The recreation of the quark gluon plasma (QGP) dates back to 2005. Velkovska and her Vanderbilt colleagues — physics professors Victoria Greene and Charlie Maguire — were members of the PHENIX science team at RHIC, located at Brookhaven National Laboratory, when they announced that they had created this new state of matter by colliding gold ions together at relativistic velocities. The big surprise was that this primordial material behaved like a liquid, rather than a gas.
To see what happened at even higher energies, the Vanderbilt group joined the CMS science team at the LHC located at the European Laboratory for Nuclear and Particle Physics in Geneva. The more powerful particle collider succeeded in duplicating the RHIC results, first as expected, by smashing lead ions together and then, unexpectedly, in the proton-lead collisions.
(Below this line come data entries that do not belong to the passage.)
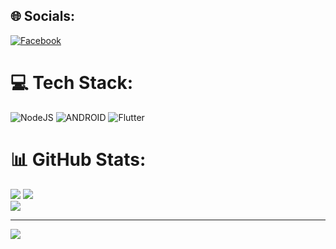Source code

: 
## 🌐 Socials:
[![Facebook](https://img.shields.io/badge/Facebook-%231877F2.svg?logo=Facebook&logoColor=white)](https://facebook.com/A.lehaidang) 

# 💻 Tech Stack:
![NodeJS](https://img.shields.io/badge/node.js-6DA55F?style=for-the-badge&logo=node.js&logoColor=white) ![ANDROID](https://img.shields.io/badge/android-%2320232a.svg?style=for-the-badge&logo=android&logoColor=%a4c639) ![Flutter](https://img.shields.io/badge/Flutter-%2302569B.svg?style=for-the-badge&logo=Flutter&logoColor=white)
# 📊 GitHub Stats:
![](https://github-readme-stats.vercel.app/api?username=lehaidangzdin&theme=monokai&hide_border=true&include_all_commits=true&count_private=false)
![](https://github-readme-streak-stats.herokuapp.com/?user=lehaidangzdin&theme=monokai&hide_border=true)<br/>
![](https://github-readme-stats.vercel.app/api/top-langs/?username=lehaidangzdin&theme=monokai&hide_border=true&include_all_commits=true&count_private=false&layout=compact)

---
[![](https://visitcount.itsvg.in/api?id=lehaidangzdin&icon=0&color=0)](https://visitcount.itsvg.in)

<!-- Proudly created with GPRM ( https://gprm.itsvg.in ) -->
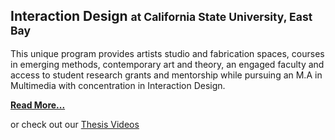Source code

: ## Interaction Design <small>at California State University, East Bay</small>

This unique program provides artists studio and fabrication spaces, courses in emerging methods, contemporary art and theory, an engaged faculty and access to student research grants and mentorship while pursuing an M.A in Multimedia with concentration in Interaction Design.

[**Read More...**](#collaboration-and-collegiality)

or check out our [Thesis Videos](https://www.youtube.com/channel/UCDWQ2vaXsKYzv_0RqICmtIg/videos)
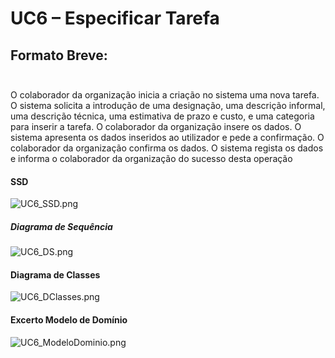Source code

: # UC6 – Especificar Tarefa<br/>

<!--
##### [Voltar ao início](https://github.com/pedro-miguez/upskill_java1_labprg_grupo3/blob/main/README.md)
-->

## Formato Breve:<br/><br/>

O colaborador da organização inicia a criação no sistema uma nova tarefa. O sistema solicita a introdução de uma designação, uma descrição informal, uma descrição técnica, uma estimativa de prazo e custo, e uma categoria para inserir a tarefa. O colaborador da organização insere os dados. O sistema apresenta os dados inseridos ao utilizador e pede a confirmação. O colaborador da organização confirma os dados. O sistema regista os dados e informa o colaborador da organização do sucesso desta operação

#### SSD

![UC6_SSD.png](E:\Documents\GitHub\upskill_java1_labprg_grupo3\Análise\UC6_Definir_Tarefa\UC6_SSD.png)

##### Diagrama de Sequência

![UC6_DS.png](E:\Documents\GitHub\upskill_java1_labprg_grupo3\Análise\UC6_Definir_Tarefa\UC6_DS.png)

#### Diagrama de Classes

![UC6_DClasses.png](E:\Documents\GitHub\upskill_java1_labprg_grupo3\Análise\UC6_Definir_Tarefa\UC6_DClasses.png)

#### Excerto Modelo de Domínio

![UC6_ModeloDominio.png](E:\Documents\GitHub\upskill_java1_labprg_grupo3\Análise\UC6_Definir_Tarefa\UC6_ModeloDominio.png)
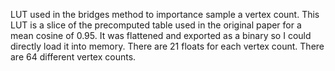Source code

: LUT used in the bridges method to importance sample a vertex count. This LUT is a slice of the precomputed table used in the original paper for a mean cosine of 0.95.
It was flattened and exported as a binary so I could directly load it into memory. There are 21 floats for each vertex count. There are 64 different vertex counts.
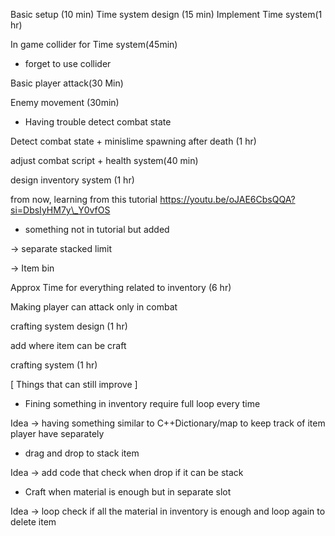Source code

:Basic setup (10 min)
Time system design (15 min)
Implement Time system(1 hr)

In game collider for Time system(45min)

* forget to use collider

Basic player attack(30 Min)

Enemy movement (30min)

* Having trouble detect combat state

Detect combat state + minislime spawning after death (1 hr)

adjust combat script + health system(40 min)



design inventory system (1 hr)

from now, learning from this tutorial https://youtu.be/oJAE6CbsQQA?si=DbsIyHM7y\_Y0vfOS

* something not in tutorial but added

-> separate stacked limit

-> Item bin

Approx Time for everything related to inventory (6 hr)



Making player can attack only in combat



crafting system design (1 hr)

add where item can be craft

crafting system (1 hr)



\[ Things that can still improve ]

* Fining something in inventory require full loop every time

Idea -> having something similar to C++Dictionary/map to keep track of item player have separately

* drag and drop to stack item

Idea -> add code that check when drop if it can be stack

* Craft when material is enough but in separate slot

Idea -> loop check if all the material in inventory is enough and loop again to delete item

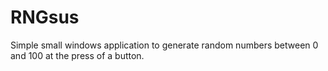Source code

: # RNGsus
Simple small windows application to generate random numbers between 0 and 100 at the press of a button.
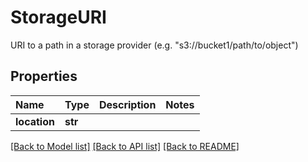 # StorageURI

URI to a path in a storage provider \(e.g. \"s3://bucket1/path/to/object\"\)

## Properties

| Name | Type | Description | Notes |
| :--- | :--- | :--- | :--- |
| **location** | **str** |  |  |

[\[Back to Model list\]](../#documentation-for-models) [\[Back to API list\]](../#documentation-for-api-endpoints) [\[Back to README\]](../)

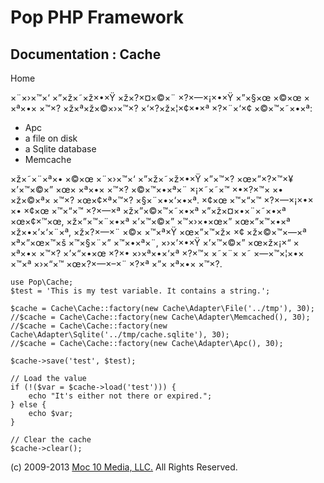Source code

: Pop PHP Framework
=================

Documentation : Cache
---------------------

Home

×¨×›×™×‘ ×”×ž×˜×ž×•×Ÿ ×ž×?×¤×©×¨ ×?×—×¡×•×Ÿ ×”×§×œ ×©×œ × ×ª×•× ×™×?
×ž×ª×ž×©×›×™×? ×‘×?×ž×¦×¢×•×ª ×?×¨×‘×¢ ×©×™×˜×•×ª:

-   Apc
-   a file on disk
-   a Sqlite database
-   Memcache

×ž×˜×¨×ª×• ×©×œ ×¨×›×™×‘ ×”×ž×˜×ž×•×Ÿ ×”×™×? ×œ×”×?×™×¥ ×’×™×©×” ×œ×
×ª×•× ×™×? ×©×™×•×ª×¨ ×¡×˜×˜×™ ×•×?×™× ×• ×ž×©×ª× ×™×? ×œ×¢×ª×™×?
×§×¨×•×‘×•×ª. ×¢×œ ×™×“×™ ×?×—×¡×•× ×• ×¢×œ ×™×“×™ ×?×—×ª ×ž×”×©×™×˜×•×ª
×”×ž×¤×•×¨×˜×•×ª ×œ×¢×™×œ, ×ž×”×™×¨×•×ª ×’×™×©×” ×™×›×•×œ×” ×œ×”×™×•×ª
×ž×•×’×‘×¨×ª, ×ž×?×—×¨ ×©× ×™×ª×Ÿ ×œ×”×™×ž× ×¢ ×ž×©×™×—×ª ×ª×”×œ×™×š
×™×§×¨×” ×™×•×ª×¨, ×›×’×•×Ÿ ×’×™×©×” ×œ×ž×¡×“ × ×ª×•× ×™×? ×’×“×•×œ ×?×•
×›×ª×•×‘×ª ×?×™× ×˜×¨× ×˜ ×—×™×¦×•× ×™×ª ×›×“×™ ×œ×?×—×–×¨ ×?×ª ×”×
×ª×•× ×™×?.

    use Pop\Cache;
    $test = 'This is my test variable. It contains a string.';

    $cache = Cache\Cache::factory(new Cache\Adapter\File('../tmp'), 30);
    //$cache = Cache\Cache::factory(new Cache\Adapter\Memcached(), 30);
    //$cache = Cache\Cache::factory(new Cache\Adapter\Sqlite('../tmp/cache.sqlite'), 30);
    //$cache = Cache\Cache::factory(new Cache\Adapter\Apc(), 30);

    $cache->save('test', $test);

    // Load the value
    if (!($var = $cache->load('test'))) {
        echo "It's either not there or expired.";
    } else {
        echo $var;
    }

    // Clear the cache
    $cache->clear();

\(c) 2009-2013 [Moc 10 Media, LLC.](http://www.moc10media.com) All
Rights Reserved.
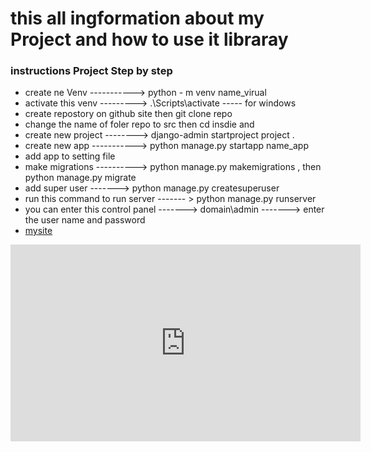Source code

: # this all ingformation about my Project and how to use it libraray 
### instructions  Project Step by step 
* create ne Venv  -----------> python - m venv name_virual 
* activate this venv ---------> .\Scripts\activate  ----- for windows 
* create repostory on github site then  git clone repo
* change the name of foler repo to src  then cd insdie  and  
* create new project --------> django-admin startproject  project . 
* create new app -----------> python manage.py startapp  name_app 
* add app to setting file 
* make migrations ----------> python manage.py makemigrations , then python manage.py migrate 
* add super user -------> python manage.py createsuperuser 
* run this command to run server  ------- > python manage.py runserver 
* you can enter this control panel -------> domain\admin -------> enter the user name and password 
* [mysite](https://obeid.pro/)


<iframe width="560" height="315" src="https://www.youtube.com/embed/tSx-qwHG3RU" title="YouTube video player" frameborder="0" allow="accelerometer; autoplay; clipboard-write; encrypted-media; gyroscope; picture-in-picture" allowfullscreen></iframe>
The proton-lead results prompted the scientists in the PHENIX team to re-analyze data that had been collected at RHIC in 2000, when the collider had smashed deuterium ions (proton-neutron pairs) and gold ions together at much lower energies than those in the LHC. The re-analysis, led by Shengli Huang, found that the proton-neutron pairs formed two hot spots in the gold ion when they collided which then merged into an elongated drop of QGP.
The RHIC researchers decided to test this further by adding a new run that collided helium ions (two protons and a neutron) with gold ions, and found that the same thing happened, except that three hot spots formed and merged into the QGP droplet. The results were just published in Physical Review Letters.
“Although the LHC collisions release 25 times more energy than the RHIC collisions, we don’t see much difference in the droplet-formation process: Once you have reached the threshold, adding more energy doesn’t seem to have much effect,” said Velkovska. “I guess you can’t get more perfect than perfect!”
Not only have the physicists found that the quark-gluon plasma is a liquid, the physicists have also established that it is nearly a perfect liquid: That is a liquid with zero viscosity that flows without any resistance. If you swish a perfect liquid in a glass and set the glass down, then the liquid will continue to swirl around as long as it is not disrupted.
Curiously, the phenomenon that most closely resembles the properties of the hottest known liquid is one of the coldest known liquids: lithium atoms that have been cooled to temperatures one-billionth of a degree above absolute zero using a device called a laser trap. When released from the trap these ultra-cold atoms also behave as a perfect liquid with near-zero viscosity.
“These are both strongly coupled systems. This appears to be an emergent property of such systems,” Velkovska has concluded.